Фрэнсис Бэкон: живопись против клише

Во второй половине ХХ века Фрэнсис Бэкон также пользуется фотографией как инструментом, но делает это на свой лад, намного сложнее и мудреней. Его отношение к фотографии не практическое и нейтральное, но страстное: это одновременно очарованность и презрение, о чем можно судить уже по облику его мастерской, где пол был покрыт фотографическими снимками, которые присутствовали повсюду, но при этом были постоянно попираемы ногами самого художника и его посетителей.

Фотография является глубинной составляющей визуального мира Бэкона: для анализа движений человеческого тела он постоянно пользуется снимками Мейбриджа как «словарем»[498], изучает старые картины по фотографиям, заявляет, что «все время рассматривает в журналах фотографии футболистов и боксеров»[499], а также животных, предпочитает писать портреты не в присутствии своих моделей, а по фотографиям. Бэкон не только постоянно использует уже существующие снимки, но и специально заказывает (как правило, Джону Дикину) фотографии тех людей, портрет которых хочет написать[500]: Джорджа Дайера, Изабель Росторн, Люсьена Фрейда, Генриетты Морес и др.

Кроме того, Бэкон полагает, что с появлением фотографии практика живописи пережила глубокое потрясение. Именно фотографию он считает основной причиной различий между его живописной манерой, основанной на деформации, и манерой Дега, еще способного соблюдать границы, потому что «в эпоху Дега фотография еще не была так совершенна, как сегодня»[501]. Впрочем, техническое совершенствование фотографии обязывает живописцев «проявлять все больше и больше изобретательности», но в то же время заставляет живопись постоянно переопределять себя, «погружаться в нечто более элементарное и фундаментальное»[502], иначе говоря, «заново изобрести реализм»[503].

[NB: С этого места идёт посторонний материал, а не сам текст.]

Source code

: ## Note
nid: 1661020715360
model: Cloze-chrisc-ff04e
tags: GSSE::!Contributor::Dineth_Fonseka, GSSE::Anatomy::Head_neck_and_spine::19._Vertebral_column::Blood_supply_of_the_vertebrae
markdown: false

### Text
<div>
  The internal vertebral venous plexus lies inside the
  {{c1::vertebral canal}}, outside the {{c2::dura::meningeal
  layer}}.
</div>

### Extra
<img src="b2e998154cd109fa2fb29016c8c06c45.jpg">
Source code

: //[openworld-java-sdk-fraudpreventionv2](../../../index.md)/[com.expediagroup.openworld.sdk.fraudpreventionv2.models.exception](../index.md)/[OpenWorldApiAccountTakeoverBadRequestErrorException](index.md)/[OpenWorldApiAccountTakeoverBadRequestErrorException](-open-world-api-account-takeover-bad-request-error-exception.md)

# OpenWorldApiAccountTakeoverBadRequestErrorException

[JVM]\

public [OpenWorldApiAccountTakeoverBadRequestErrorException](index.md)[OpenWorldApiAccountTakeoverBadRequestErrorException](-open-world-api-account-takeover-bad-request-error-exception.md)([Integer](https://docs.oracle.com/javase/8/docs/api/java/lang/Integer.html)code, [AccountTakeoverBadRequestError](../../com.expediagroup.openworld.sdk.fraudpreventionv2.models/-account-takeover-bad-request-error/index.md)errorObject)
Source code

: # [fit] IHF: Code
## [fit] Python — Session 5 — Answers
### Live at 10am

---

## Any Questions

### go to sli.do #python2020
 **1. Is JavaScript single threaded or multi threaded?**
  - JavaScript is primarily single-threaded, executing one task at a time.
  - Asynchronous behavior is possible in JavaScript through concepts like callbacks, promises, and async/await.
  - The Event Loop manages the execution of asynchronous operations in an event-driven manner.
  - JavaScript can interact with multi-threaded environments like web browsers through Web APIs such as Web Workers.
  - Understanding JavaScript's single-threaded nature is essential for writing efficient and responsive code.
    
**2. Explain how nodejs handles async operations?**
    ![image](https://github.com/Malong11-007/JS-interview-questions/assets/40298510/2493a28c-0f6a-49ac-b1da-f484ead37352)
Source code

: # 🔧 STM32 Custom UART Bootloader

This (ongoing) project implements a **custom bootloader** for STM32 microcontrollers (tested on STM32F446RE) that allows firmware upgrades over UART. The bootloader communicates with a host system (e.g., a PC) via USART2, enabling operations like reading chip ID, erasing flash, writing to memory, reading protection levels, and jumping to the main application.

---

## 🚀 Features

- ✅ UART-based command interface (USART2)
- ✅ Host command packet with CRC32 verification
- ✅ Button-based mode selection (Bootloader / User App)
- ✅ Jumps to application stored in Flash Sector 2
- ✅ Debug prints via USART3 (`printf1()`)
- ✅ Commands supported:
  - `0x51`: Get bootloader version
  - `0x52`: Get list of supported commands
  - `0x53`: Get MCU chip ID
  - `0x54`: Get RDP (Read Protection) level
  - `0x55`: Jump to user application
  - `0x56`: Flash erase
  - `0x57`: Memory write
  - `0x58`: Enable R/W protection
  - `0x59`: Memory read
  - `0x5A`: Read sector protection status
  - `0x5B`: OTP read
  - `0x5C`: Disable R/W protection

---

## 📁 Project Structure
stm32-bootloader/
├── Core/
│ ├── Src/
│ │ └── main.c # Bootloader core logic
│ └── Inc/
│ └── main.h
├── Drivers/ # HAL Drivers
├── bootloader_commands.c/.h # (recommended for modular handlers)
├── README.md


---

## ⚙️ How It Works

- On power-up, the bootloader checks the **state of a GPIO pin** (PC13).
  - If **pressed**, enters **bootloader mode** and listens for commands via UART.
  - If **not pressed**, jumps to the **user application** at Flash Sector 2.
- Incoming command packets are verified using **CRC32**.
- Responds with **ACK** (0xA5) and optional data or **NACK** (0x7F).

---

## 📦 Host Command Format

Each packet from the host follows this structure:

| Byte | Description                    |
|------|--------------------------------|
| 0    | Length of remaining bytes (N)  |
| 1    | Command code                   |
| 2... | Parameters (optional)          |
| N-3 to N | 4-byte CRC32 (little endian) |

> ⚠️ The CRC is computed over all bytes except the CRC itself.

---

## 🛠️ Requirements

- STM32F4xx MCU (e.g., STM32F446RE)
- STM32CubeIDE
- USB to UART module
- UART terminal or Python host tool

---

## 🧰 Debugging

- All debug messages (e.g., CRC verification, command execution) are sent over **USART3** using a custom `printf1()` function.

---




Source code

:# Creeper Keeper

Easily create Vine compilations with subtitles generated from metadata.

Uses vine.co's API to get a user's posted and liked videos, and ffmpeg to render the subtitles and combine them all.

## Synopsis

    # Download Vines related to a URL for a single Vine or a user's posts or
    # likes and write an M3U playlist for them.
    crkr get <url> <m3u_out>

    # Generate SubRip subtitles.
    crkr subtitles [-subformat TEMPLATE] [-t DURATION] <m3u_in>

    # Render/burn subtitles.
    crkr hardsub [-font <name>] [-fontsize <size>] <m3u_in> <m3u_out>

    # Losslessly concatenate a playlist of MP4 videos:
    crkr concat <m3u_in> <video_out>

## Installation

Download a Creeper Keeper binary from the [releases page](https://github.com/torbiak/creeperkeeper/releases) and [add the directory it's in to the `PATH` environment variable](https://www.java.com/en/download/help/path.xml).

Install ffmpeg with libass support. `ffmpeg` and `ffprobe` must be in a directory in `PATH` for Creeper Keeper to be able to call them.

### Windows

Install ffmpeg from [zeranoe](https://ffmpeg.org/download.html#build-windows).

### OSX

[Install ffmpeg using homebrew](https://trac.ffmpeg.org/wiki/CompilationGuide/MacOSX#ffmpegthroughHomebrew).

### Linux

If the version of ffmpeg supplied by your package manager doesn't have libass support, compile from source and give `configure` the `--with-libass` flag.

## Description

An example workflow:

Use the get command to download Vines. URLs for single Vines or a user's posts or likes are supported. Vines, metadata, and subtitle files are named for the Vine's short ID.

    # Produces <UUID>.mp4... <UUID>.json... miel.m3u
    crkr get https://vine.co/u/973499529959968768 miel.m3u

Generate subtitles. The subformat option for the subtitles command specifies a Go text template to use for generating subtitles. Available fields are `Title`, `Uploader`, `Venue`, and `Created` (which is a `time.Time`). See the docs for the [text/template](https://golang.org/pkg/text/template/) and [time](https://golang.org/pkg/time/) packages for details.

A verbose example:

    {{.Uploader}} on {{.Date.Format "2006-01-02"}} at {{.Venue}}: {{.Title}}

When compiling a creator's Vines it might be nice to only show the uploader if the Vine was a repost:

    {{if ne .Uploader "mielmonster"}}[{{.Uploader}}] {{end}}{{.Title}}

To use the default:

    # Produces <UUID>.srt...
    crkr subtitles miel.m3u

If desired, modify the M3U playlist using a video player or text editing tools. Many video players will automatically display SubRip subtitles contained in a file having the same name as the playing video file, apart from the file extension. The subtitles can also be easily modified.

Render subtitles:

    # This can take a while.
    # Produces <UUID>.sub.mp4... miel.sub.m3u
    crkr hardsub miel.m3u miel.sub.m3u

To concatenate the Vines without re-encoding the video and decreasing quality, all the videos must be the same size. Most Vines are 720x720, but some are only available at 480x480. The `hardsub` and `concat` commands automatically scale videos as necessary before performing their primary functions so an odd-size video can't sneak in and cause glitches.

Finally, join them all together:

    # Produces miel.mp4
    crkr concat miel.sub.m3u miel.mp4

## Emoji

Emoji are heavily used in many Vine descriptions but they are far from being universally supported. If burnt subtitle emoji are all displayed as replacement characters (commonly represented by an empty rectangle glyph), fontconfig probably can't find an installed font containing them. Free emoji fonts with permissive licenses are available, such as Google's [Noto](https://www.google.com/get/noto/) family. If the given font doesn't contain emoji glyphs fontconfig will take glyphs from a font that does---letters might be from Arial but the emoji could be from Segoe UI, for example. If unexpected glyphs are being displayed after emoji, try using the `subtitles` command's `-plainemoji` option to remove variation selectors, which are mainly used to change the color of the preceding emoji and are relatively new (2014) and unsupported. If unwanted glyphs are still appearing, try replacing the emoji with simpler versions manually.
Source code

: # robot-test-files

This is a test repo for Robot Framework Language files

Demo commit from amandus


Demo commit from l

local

Бэкон видит в фотографии нечто большее, чем простой инструмент или движущую силу истории искусства: это средство видения. Он говорит: на вещь «мы смотрим не только прямо, на наш взгляд уже оказали воздействие фотография и фильм»[504]. Наш взгляд на вещи не является ни прямым, ни чистым; напротив, он наполнен мириадами фотографий и киноизображений, а к ним при этом следовало бы добавить еще изображения телевидения, компьютерных игр или интернета, число которых умножается все быстрей. В результате эти фотографии и технологические образы настолько пресыщают наш взгляд, что начинают существовать сами по себе, становятся уже не средствами видения, но тем, что именно мы видим. В конце концов мы уже не видим ничего, кроме них. Они замещают вещи[505]. Бэкон признается, что он «всегда был одержим» фотографическими изображениями и причина этого не в том, что они непосредственны, содержат истину или прозрачны для вещей, а, напротив, в том, что они «слегка уклоняются от факта, властно возвращая меня к факту»[506]. Вопреки общепринятому представлению о фотографии как прямом указании на реальность, Бэкон утверждает также, что способность фотографии передавать реальное строится не на ее предполагаемом сцеплении с вещами и фактами, но на неустранимом сдвиге, всегда ее от них отделяющем. Фотография способна схватывать реальное в силу именно этого сдвига, а вовсе не сцепления. Бэкон убежден, что благодаря этому самому сдвигу, позволяющему взгляду и мысли блуждать в фотографических снимках, в них и открывается реальное, причем лучше, чем в самих вещах и фактах[507].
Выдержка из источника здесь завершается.